(DIRECTIONS FOR THIS TASK):
Using the data below, show every line where the word "that" occurs.

(EXTRACTED RECORDS):
******************************

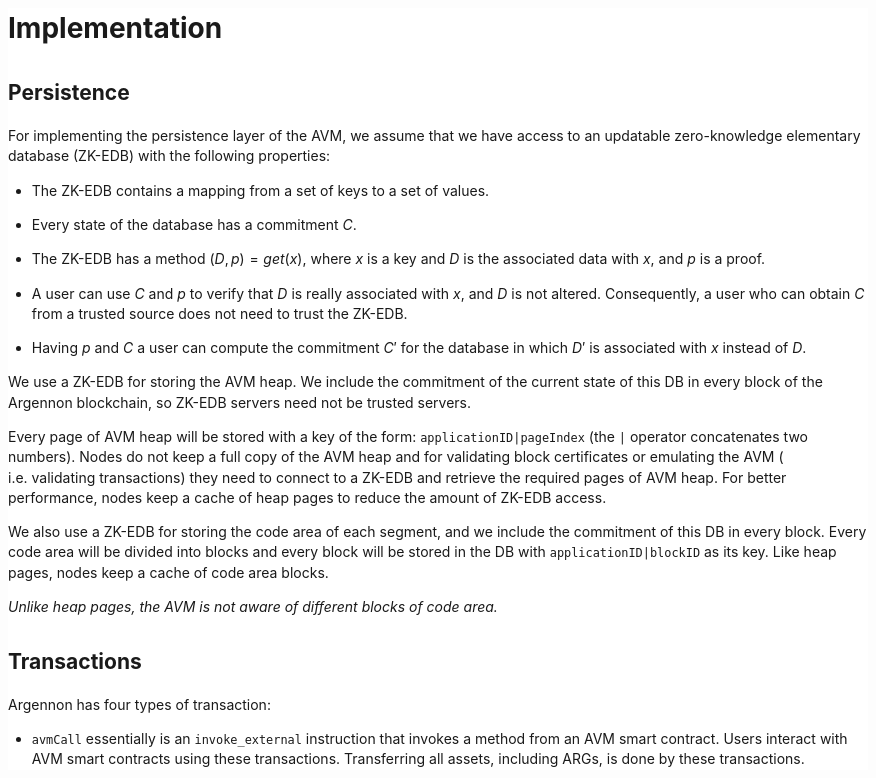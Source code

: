 Implementation
==============

Persistence
-----------

For implementing the persistence layer of the AVM, we assume that we have access to an updatable zero-knowledge
elementary database (ZK-EDB) with the following properties:

-   The ZK-EDB contains a mapping from a set of keys to a set of values.

-   Every state of the database has a commitment *C*.

-   The ZK-EDB has a method (*D*, *p*) = *get*(*x*), where *x* is a key and *D* is the associated data with *x*, and
    *p* is a proof.

-   A user can use *C* and *p* to verify that *D* is really associated with *x*, and *D* is not altered. Consequently, a
    user who can obtain *C* from a trusted source does not need to trust the ZK-EDB.

-   Having *p* and *C* a user can compute the commitment *C*′ for the database in which *D*′ is associated with *x*
    instead of *D*.

We use a ZK-EDB for storing the AVM heap. We include the commitment of the current state of this DB in every block of
the Argennon blockchain, so ZK-EDB servers need not be trusted servers.

Every page of AVM heap will be stored with a key of the form: `applicationID|pageIndex` (the `|` operator concatenates
two numbers). Nodes do not keep a full copy of the AVM heap and for validating block certificates or emulating the AVM (
i.e. validating transactions) they need to connect to a ZK-EDB and retrieve the required pages of AVM heap. For better
performance, nodes keep a cache of heap pages to reduce the amount of ZK-EDB access.

We also use a ZK-EDB for storing the code area of each segment, and we include the commitment of this DB in every block.
Every code area will be divided into blocks and every block will be stored in the DB with `applicationID|blockID` as its
key. Like heap pages, nodes keep a cache of code area blocks.

*Unlike heap pages, the AVM is not aware of different blocks of code area.*

Transactions
------------

Argennon has four types of transaction:

-   `avmCall` essentially is an `invoke_external` instruction that invokes a method from an AVM smart contract. Users
    interact with AVM smart contracts using these transactions. Transferring all assets, including ARGs, is done by
    these transactions.

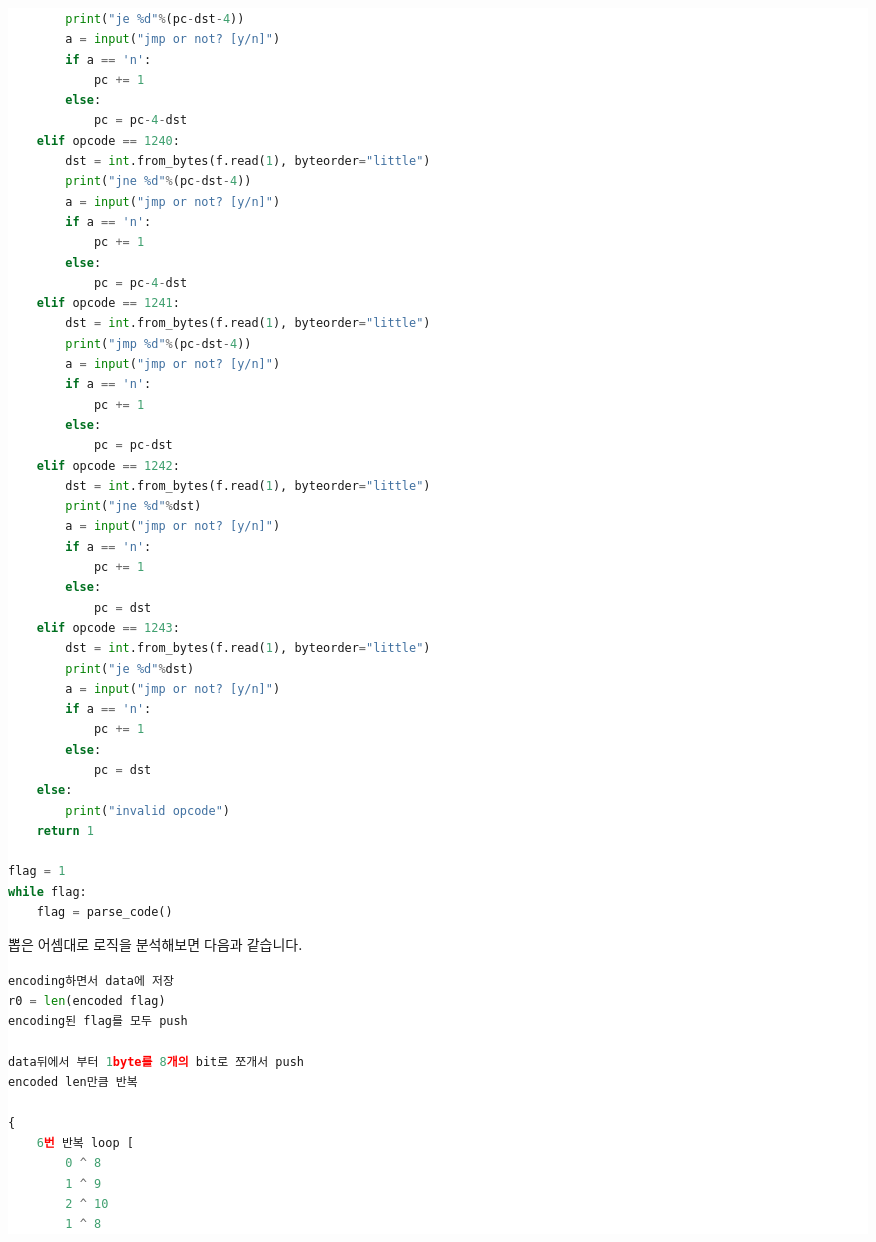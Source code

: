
 ```python
        print("je %d"%(pc-dst-4))
        a = input("jmp or not? [y/n]")
        if a == 'n':
            pc += 1
        else:
            pc = pc-4-dst
    elif opcode == 1240:
        dst = int.from_bytes(f.read(1), byteorder="little")
        print("jne %d"%(pc-dst-4))
        a = input("jmp or not? [y/n]")
        if a == 'n':
            pc += 1
        else:
            pc = pc-4-dst
    elif opcode == 1241:
        dst = int.from_bytes(f.read(1), byteorder="little")
        print("jmp %d"%(pc-dst-4))
        a = input("jmp or not? [y/n]")
        if a == 'n':
            pc += 1
        else:
            pc = pc-dst
    elif opcode == 1242:
        dst = int.from_bytes(f.read(1), byteorder="little")
        print("jne %d"%dst)
        a = input("jmp or not? [y/n]")
        if a == 'n':
            pc += 1
        else:
            pc = dst
    elif opcode == 1243:
        dst = int.from_bytes(f.read(1), byteorder="little")
        print("je %d"%dst)
        a = input("jmp or not? [y/n]")
        if a == 'n':
            pc += 1
        else:
            pc = dst
    else:
        print("invalid opcode")
    return 1

flag = 1
while flag:
    flag = parse_code()

```

뽑은 어셈대로 로직을 분석해보면 다음과 같습니다.

```python
encoding하면서 data에 저장
r0 = len(encoded flag)
encoding된 flag를 모두 push

data뒤에서 부터 1byte를 8개의 bit로 쪼개서 push
encoded len만큼 반복

{
	6번 반복 loop [
		0 ^ 8
		1 ^ 9
		2 ^ 10
		1 ^ 8
```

******************************

(ANSWER FOR THIS EXERCISE):
For implementing the persistence layer of the AVM, we assume that we have access to an updatable zero-knowledge
-   A user can use *C* and *p* to verify that *D* is really associated with *x*, and *D* is not altered. Consequently, a
-   `avmCall` essentially is an `invoke_external` instruction that invokes a method from an AVM smart contract. Users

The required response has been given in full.